S’est-elle noyée en chutant ? Ou bien a-t-elle fui sur un autre bateau qui aurait accosté en silence ?
Alors que les recherches de la police cessent du fait de la nuit tombée, Claudia et Sandro décident de rester sur l’île. Sandro est troublé par Claudia, mais une tempête se lève et les surprend. Le lendemain, en arpentant vainement l’île, Sandro tente de se rapprocher de Claudia. Confuse, Claudia résiste à Sandro, toujours dans l’espoir de retrouver son amie.
Alors que les recherches continuent de s’organiser en Sicile, Sandro devient plus insistant et dérobe un baiser à Claudia. Il cherche constamment à la revoir, malgré sa réticence. Elle finit par céder à ses avances, à mesure que s’éloigne la possibilité de revoir la disparue. Ils deviennent amants. Bouleversée, Claudia est amoureuse et Sandro la demande en mariage. Au cours de leurs recherches, ils descendent dans un palace, où ils retrouvent leurs riches amis. Une fête s’organise mais Claudia, tombant de sommeil, préfère s’endormir dans sa chambre et laisse Sandro aller seul à la réception.
Au petit matin, Claudia s’aperçoit qu’il n’est pas dans sa chambre et le cherche dans les salles vides du palace. Elle le surprend faisant l’amour avec une prostituée, allongé avec elle sur un canapé inconfortable. Claudia s’enfuit en larmes dans les rues de la ville, jusqu’à une place où Sandro vient la rejoindre, à quelques mètres d’elle, en pleurs. Alors que le soleil se lève sur le mont Etna, Claudia hésite un instant et s’approche de lui, caressant doucement sa nuque.

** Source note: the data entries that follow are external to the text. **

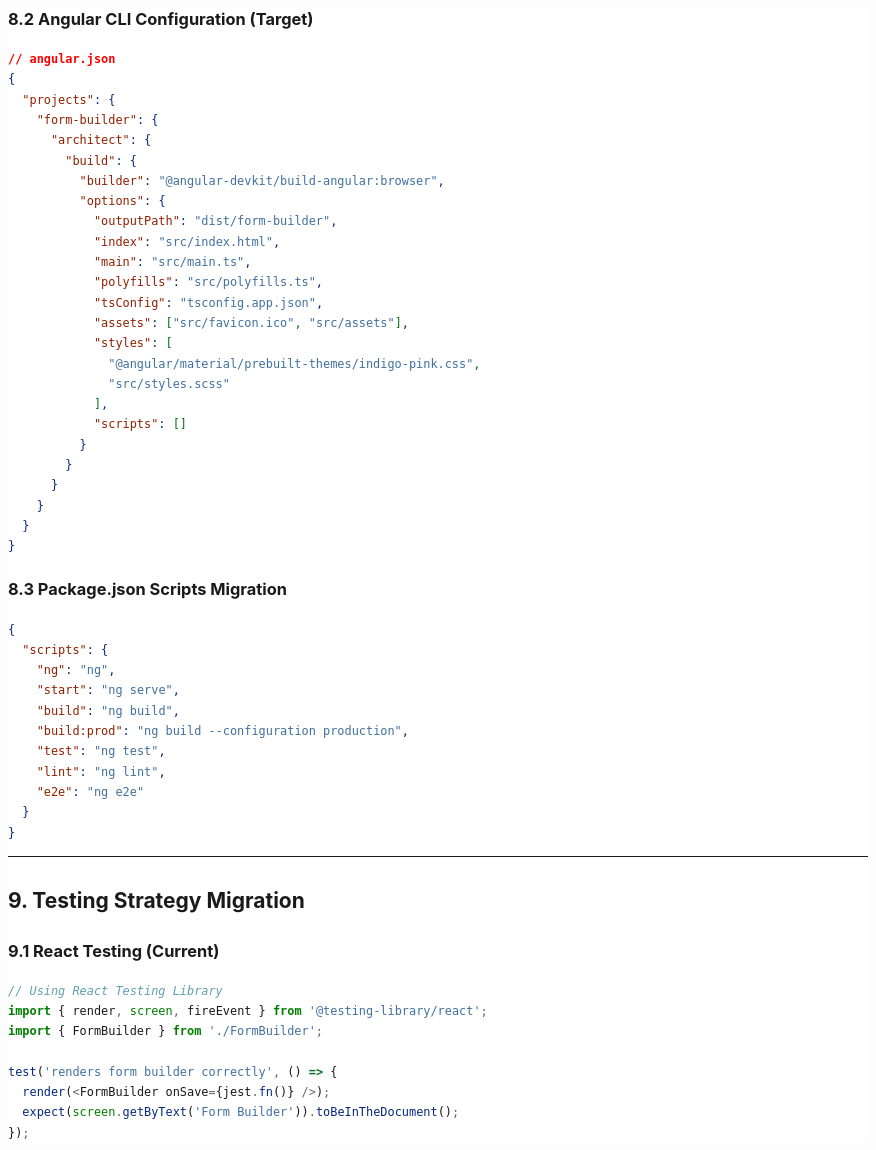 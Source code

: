 ### 8.2 Angular CLI Configuration (Target)
```json
// angular.json
{
  "projects": {
    "form-builder": {
      "architect": {
        "build": {
          "builder": "@angular-devkit/build-angular:browser",
          "options": {
            "outputPath": "dist/form-builder",
            "index": "src/index.html",
            "main": "src/main.ts",
            "polyfills": "src/polyfills.ts",
            "tsConfig": "tsconfig.app.json",
            "assets": ["src/favicon.ico", "src/assets"],
            "styles": [
              "@angular/material/prebuilt-themes/indigo-pink.css",
              "src/styles.scss"
            ],
            "scripts": []
          }
        }
      }
    }
  }
}
```

### 8.3 Package.json Scripts Migration
```json
{
  "scripts": {
    "ng": "ng",
    "start": "ng serve",
    "build": "ng build",
    "build:prod": "ng build --configuration production",
    "test": "ng test",
    "lint": "ng lint",
    "e2e": "ng e2e"
  }
}
```

---

## 9. Testing Strategy Migration

### 9.1 React Testing (Current)
```typescript
// Using React Testing Library
import { render, screen, fireEvent } from '@testing-library/react';
import { FormBuilder } from './FormBuilder';

test('renders form builder correctly', () => {
  render(<FormBuilder onSave={jest.fn()} />);
  expect(screen.getByText('Form Builder')).toBeInTheDocument();
});
```
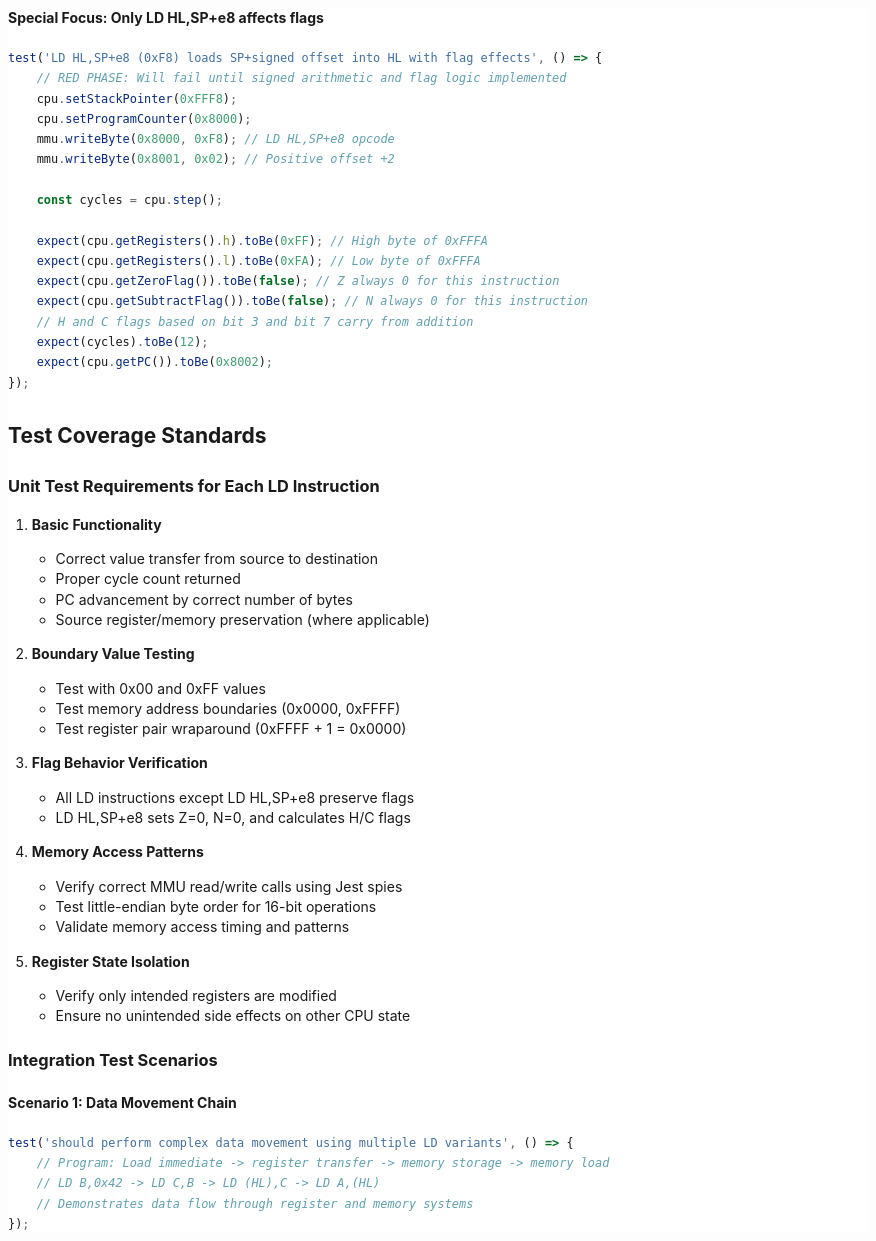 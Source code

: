 #### Special Focus: Only LD HL,SP+e8 affects flags
```typescript
test('LD HL,SP+e8 (0xF8) loads SP+signed offset into HL with flag effects', () => {
    // RED PHASE: Will fail until signed arithmetic and flag logic implemented
    cpu.setStackPointer(0xFFF8);
    cpu.setProgramCounter(0x8000);
    mmu.writeByte(0x8000, 0xF8); // LD HL,SP+e8 opcode
    mmu.writeByte(0x8001, 0x02); // Positive offset +2

    const cycles = cpu.step();

    expect(cpu.getRegisters().h).toBe(0xFF); // High byte of 0xFFFA
    expect(cpu.getRegisters().l).toBe(0xFA); // Low byte of 0xFFFA
    expect(cpu.getZeroFlag()).toBe(false); // Z always 0 for this instruction
    expect(cpu.getSubtractFlag()).toBe(false); // N always 0 for this instruction
    // H and C flags based on bit 3 and bit 7 carry from addition
    expect(cycles).toBe(12);
    expect(cpu.getPC()).toBe(0x8002);
});
```

## Test Coverage Standards

### Unit Test Requirements for Each LD Instruction

1. **Basic Functionality**
   - Correct value transfer from source to destination
   - Proper cycle count returned
   - PC advancement by correct number of bytes
   - Source register/memory preservation (where applicable)

2. **Boundary Value Testing**
   - Test with 0x00 and 0xFF values
   - Test memory address boundaries (0x0000, 0xFFFF)
   - Test register pair wraparound (0xFFFF + 1 = 0x0000)

3. **Flag Behavior Verification**
   - All LD instructions except LD HL,SP+e8 preserve flags
   - LD HL,SP+e8 sets Z=0, N=0, and calculates H/C flags

4. **Memory Access Patterns**
   - Verify correct MMU read/write calls using Jest spies
   - Test little-endian byte order for 16-bit operations
   - Validate memory access timing and patterns

5. **Register State Isolation**
   - Verify only intended registers are modified
   - Ensure no unintended side effects on other CPU state

### Integration Test Scenarios

#### Scenario 1: Data Movement Chain
```typescript
test('should perform complex data movement using multiple LD variants', () => {
    // Program: Load immediate -> register transfer -> memory storage -> memory load
    // LD B,0x42 -> LD C,B -> LD (HL),C -> LD A,(HL)
    // Demonstrates data flow through register and memory systems
});
```

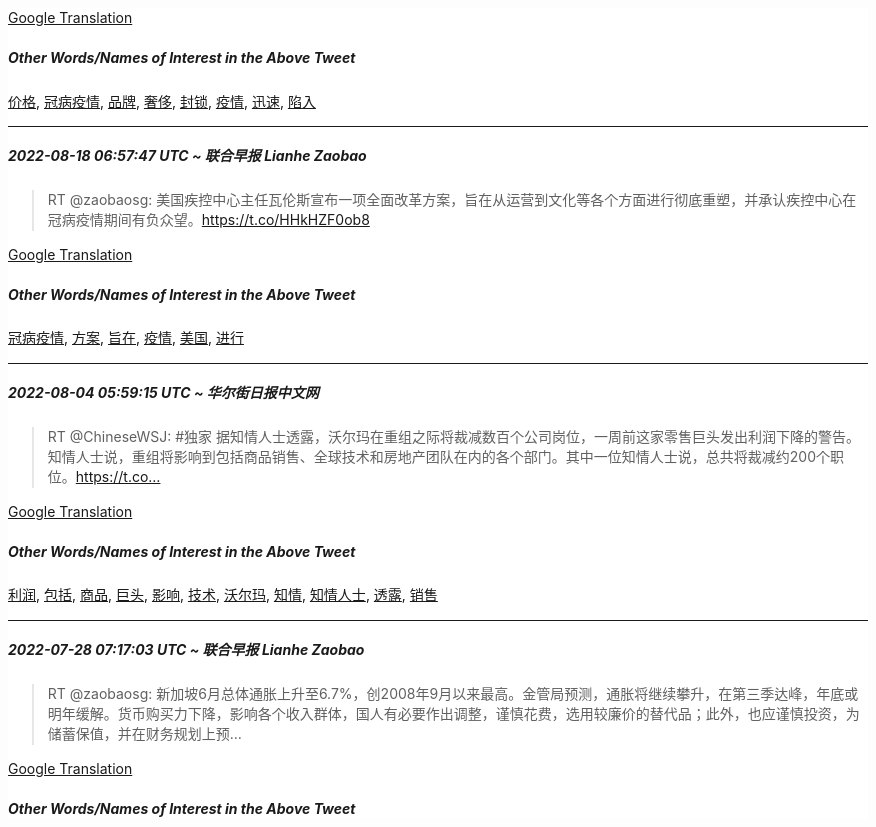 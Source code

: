 [Google Translation](https://translate.google.com/?hi=en&tab=TT&sl=zh-CN&tl=en&op=translate&text=RT+%40zaobaosg%3A+%E5%9C%A8%E4%B8%AD%E5%9B%BD%E7%BB%8F%E6%B5%8E%E5%9B%A0%E4%B8%BA%E5%86%A0%E7%97%85%E7%96%AB%E6%83%85%E7%9A%84%E5%90%84%E4%B8%AA%E5%B0%81%E9%94%81%E8%80%8C%E9%99%B7%E5%85%A5%E5%9B%B0%E5%A2%83%E4%B9%8B%E9%99%85%EF%BC%8C%E5%9C%A8%E4%B8%AD%E5%9B%BD%E5%9B%BD%E5%86%85%E5%B8%82%E5%9C%BA%E7%9A%84%E4%BA%8C%E6%89%8B%E5%A5%A2%E4%BE%88%E5%90%8D%E8%A1%A8%EF%BC%8C%E4%BB%A5%E5%8F%8A%E5%83%8F%E5%A5%A2%E4%BE%88%E5%93%81%E7%89%8C%E7%88%B1%E9%A9%AC%E4%BB%95%EF%BC%88Herm%C3%A8s%EF%BC%89%E7%9A%84%E7%9F%A5%E5%90%8DBirkin%E5%8C%85%E5%8C%85%E7%9A%84%E4%BB%B7%E6%A0%BC%E4%B9%9F%E6%AD%A3%E5%9C%A8%E8%BF%85%E9%80%9F%E4%B8%8B%E9%99%8D%E3%80%82https%3A%2F%2Ft.co%2F9ZbQ6PIJCU)
##### Other Words/Names of Interest in the Above Tweet
[价格](价格.md), [冠病疫情](冠病疫情.md), [品牌](品牌.md), [奢侈](奢侈.md), [封锁](封锁.md), [疫情](疫情.md), [迅速](迅速.md), [陷入](陷入.md)
___
##### 2022-08-18 06:57:47 UTC ~ 联合早报 Lianhe Zaobao
> RT @zaobaosg: 美国疾控中心主任瓦伦斯宣布一项全面改革方案，旨在从运营到文化等各个方面进行彻底重塑，并承认疾控中心在冠病疫情期间有负众望。https://t.co/HHkHZF0ob8

[Google Translation](https://translate.google.com/?hi=en&tab=TT&sl=zh-CN&tl=en&op=translate&text=RT+%40zaobaosg%3A+%E7%BE%8E%E5%9B%BD%E7%96%BE%E6%8E%A7%E4%B8%AD%E5%BF%83%E4%B8%BB%E4%BB%BB%E7%93%A6%E4%BC%A6%E6%96%AF%E5%AE%A3%E5%B8%83%E4%B8%80%E9%A1%B9%E5%85%A8%E9%9D%A2%E6%94%B9%E9%9D%A9%E6%96%B9%E6%A1%88%EF%BC%8C%E6%97%A8%E5%9C%A8%E4%BB%8E%E8%BF%90%E8%90%A5%E5%88%B0%E6%96%87%E5%8C%96%E7%AD%89%E5%90%84%E4%B8%AA%E6%96%B9%E9%9D%A2%E8%BF%9B%E8%A1%8C%E5%BD%BB%E5%BA%95%E9%87%8D%E5%A1%91%EF%BC%8C%E5%B9%B6%E6%89%BF%E8%AE%A4%E7%96%BE%E6%8E%A7%E4%B8%AD%E5%BF%83%E5%9C%A8%E5%86%A0%E7%97%85%E7%96%AB%E6%83%85%E6%9C%9F%E9%97%B4%E6%9C%89%E8%B4%9F%E4%BC%97%E6%9C%9B%E3%80%82https%3A%2F%2Ft.co%2FHHkHZF0ob8)
##### Other Words/Names of Interest in the Above Tweet
[冠病疫情](冠病疫情.md), [方案](方案.md), [旨在](旨在.md), [疫情](疫情.md), [美国](美国.md), [进行](进行.md)
___
##### 2022-08-04 05:59:15 UTC ~ 华尔街日报中文网
> RT @ChineseWSJ: #独家 据知情人士透露，沃尔玛在重组之际将裁减数百个公司岗位，一周前这家零售巨头发出利润下降的警告。知情人士说，重组将影响到包括商品销售、全球技术和房地产团队在内的各个部门。其中一位知情人士说，总共将裁减约200个职位。https://t.co…

[Google Translation](https://translate.google.com/?hi=en&tab=TT&sl=zh-CN&tl=en&op=translate&text=RT+%40ChineseWSJ%3A+%23%E7%8B%AC%E5%AE%B6+%E6%8D%AE%E7%9F%A5%E6%83%85%E4%BA%BA%E5%A3%AB%E9%80%8F%E9%9C%B2%EF%BC%8C%E6%B2%83%E5%B0%94%E7%8E%9B%E5%9C%A8%E9%87%8D%E7%BB%84%E4%B9%8B%E9%99%85%E5%B0%86%E8%A3%81%E5%87%8F%E6%95%B0%E7%99%BE%E4%B8%AA%E5%85%AC%E5%8F%B8%E5%B2%97%E4%BD%8D%EF%BC%8C%E4%B8%80%E5%91%A8%E5%89%8D%E8%BF%99%E5%AE%B6%E9%9B%B6%E5%94%AE%E5%B7%A8%E5%A4%B4%E5%8F%91%E5%87%BA%E5%88%A9%E6%B6%A6%E4%B8%8B%E9%99%8D%E7%9A%84%E8%AD%A6%E5%91%8A%E3%80%82%E7%9F%A5%E6%83%85%E4%BA%BA%E5%A3%AB%E8%AF%B4%EF%BC%8C%E9%87%8D%E7%BB%84%E5%B0%86%E5%BD%B1%E5%93%8D%E5%88%B0%E5%8C%85%E6%8B%AC%E5%95%86%E5%93%81%E9%94%80%E5%94%AE%E3%80%81%E5%85%A8%E7%90%83%E6%8A%80%E6%9C%AF%E5%92%8C%E6%88%BF%E5%9C%B0%E4%BA%A7%E5%9B%A2%E9%98%9F%E5%9C%A8%E5%86%85%E7%9A%84%E5%90%84%E4%B8%AA%E9%83%A8%E9%97%A8%E3%80%82%E5%85%B6%E4%B8%AD%E4%B8%80%E4%BD%8D%E7%9F%A5%E6%83%85%E4%BA%BA%E5%A3%AB%E8%AF%B4%EF%BC%8C%E6%80%BB%E5%85%B1%E5%B0%86%E8%A3%81%E5%87%8F%E7%BA%A6200%E4%B8%AA%E8%81%8C%E4%BD%8D%E3%80%82https%3A%2F%2Ft.co%E2%80%A6)
##### Other Words/Names of Interest in the Above Tweet
[利润](利润.md), [包括](包括.md), [商品](商品.md), [巨头](巨头.md), [影响](影响.md), [技术](技术.md), [沃尔玛](沃尔玛.md), [知情](知情.md), [知情人士](知情人士.md), [透露](透露.md), [销售](销售.md)
___
##### 2022-07-28 07:17:03 UTC ~ 联合早报 Lianhe Zaobao
> RT @zaobaosg: 新加坡6月总体通胀上升至6.7%，创2008年9月以来最高。金管局预测，通胀将继续攀升，在第三季达峰，年底或明年缓解。货币购买力下降，影响各个收入群体，国人有必要作出调整，谨慎花费，选用较廉价的替代品；此外，也应谨慎投资，为储蓄保值，并在财务规划上预…

[Google Translation](https://translate.google.com/?hi=en&tab=TT&sl=zh-CN&tl=en&op=translate&text=RT+%40zaobaosg%3A+%E6%96%B0%E5%8A%A0%E5%9D%A16%E6%9C%88%E6%80%BB%E4%BD%93%E9%80%9A%E8%83%80%E4%B8%8A%E5%8D%87%E8%87%B36.7%25%EF%BC%8C%E5%88%9B2008%E5%B9%B49%E6%9C%88%E4%BB%A5%E6%9D%A5%E6%9C%80%E9%AB%98%E3%80%82%E9%87%91%E7%AE%A1%E5%B1%80%E9%A2%84%E6%B5%8B%EF%BC%8C%E9%80%9A%E8%83%80%E5%B0%86%E7%BB%A7%E7%BB%AD%E6%94%80%E5%8D%87%EF%BC%8C%E5%9C%A8%E7%AC%AC%E4%B8%89%E5%AD%A3%E8%BE%BE%E5%B3%B0%EF%BC%8C%E5%B9%B4%E5%BA%95%E6%88%96%E6%98%8E%E5%B9%B4%E7%BC%93%E8%A7%A3%E3%80%82%E8%B4%A7%E5%B8%81%E8%B4%AD%E4%B9%B0%E5%8A%9B%E4%B8%8B%E9%99%8D%EF%BC%8C%E5%BD%B1%E5%93%8D%E5%90%84%E4%B8%AA%E6%94%B6%E5%85%A5%E7%BE%A4%E4%BD%93%EF%BC%8C%E5%9B%BD%E4%BA%BA%E6%9C%89%E5%BF%85%E8%A6%81%E4%BD%9C%E5%87%BA%E8%B0%83%E6%95%B4%EF%BC%8C%E8%B0%A8%E6%85%8E%E8%8A%B1%E8%B4%B9%EF%BC%8C%E9%80%89%E7%94%A8%E8%BE%83%E5%BB%89%E4%BB%B7%E7%9A%84%E6%9B%BF%E4%BB%A3%E5%93%81%EF%BC%9B%E6%AD%A4%E5%A4%96%EF%BC%8C%E4%B9%9F%E5%BA%94%E8%B0%A8%E6%85%8E%E6%8A%95%E8%B5%84%EF%BC%8C%E4%B8%BA%E5%82%A8%E8%93%84%E4%BF%9D%E5%80%BC%EF%BC%8C%E5%B9%B6%E5%9C%A8%E8%B4%A2%E5%8A%A1%E8%A7%84%E5%88%92%E4%B8%8A%E9%A2%84%E2%80%A6)
##### Other Words/Names of Interest in the Above Tweet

Dans ce très beau film en noir et blanc, Michelangelo Antonioni, cinéaste du réalisme intérieur et des tourments amoureux du couple moderne, nous livre un pur chef-d’oeuvre mélancolique et sensible. Rompant avec le style italien néo-réaliste, le réalisateur offre un film lent, contemplatif, aux dialogues rares et à la musique quasi inexistante. Les images, de toute beauté, se substituent aux paroles, et se concentrent en plans serrés sur les visages, ou en plans larges sur les lieux naturels, vides et hostiles de l’île de Lisca Bianca ou sur les monuments architecturaux écrasants des villes siciliennes.
Monica Vitti, sublime de sincérité, incarne Claudia, le personnage secondaire qui deviendra le personnage principal. Tandis que la jeune Lea Massari qui joue Anna sera finalement la disparue, celle qui est recherchée, que l’on n’oublie pas, mais qui s’efface littéralement, au profit d’un couple nouveau.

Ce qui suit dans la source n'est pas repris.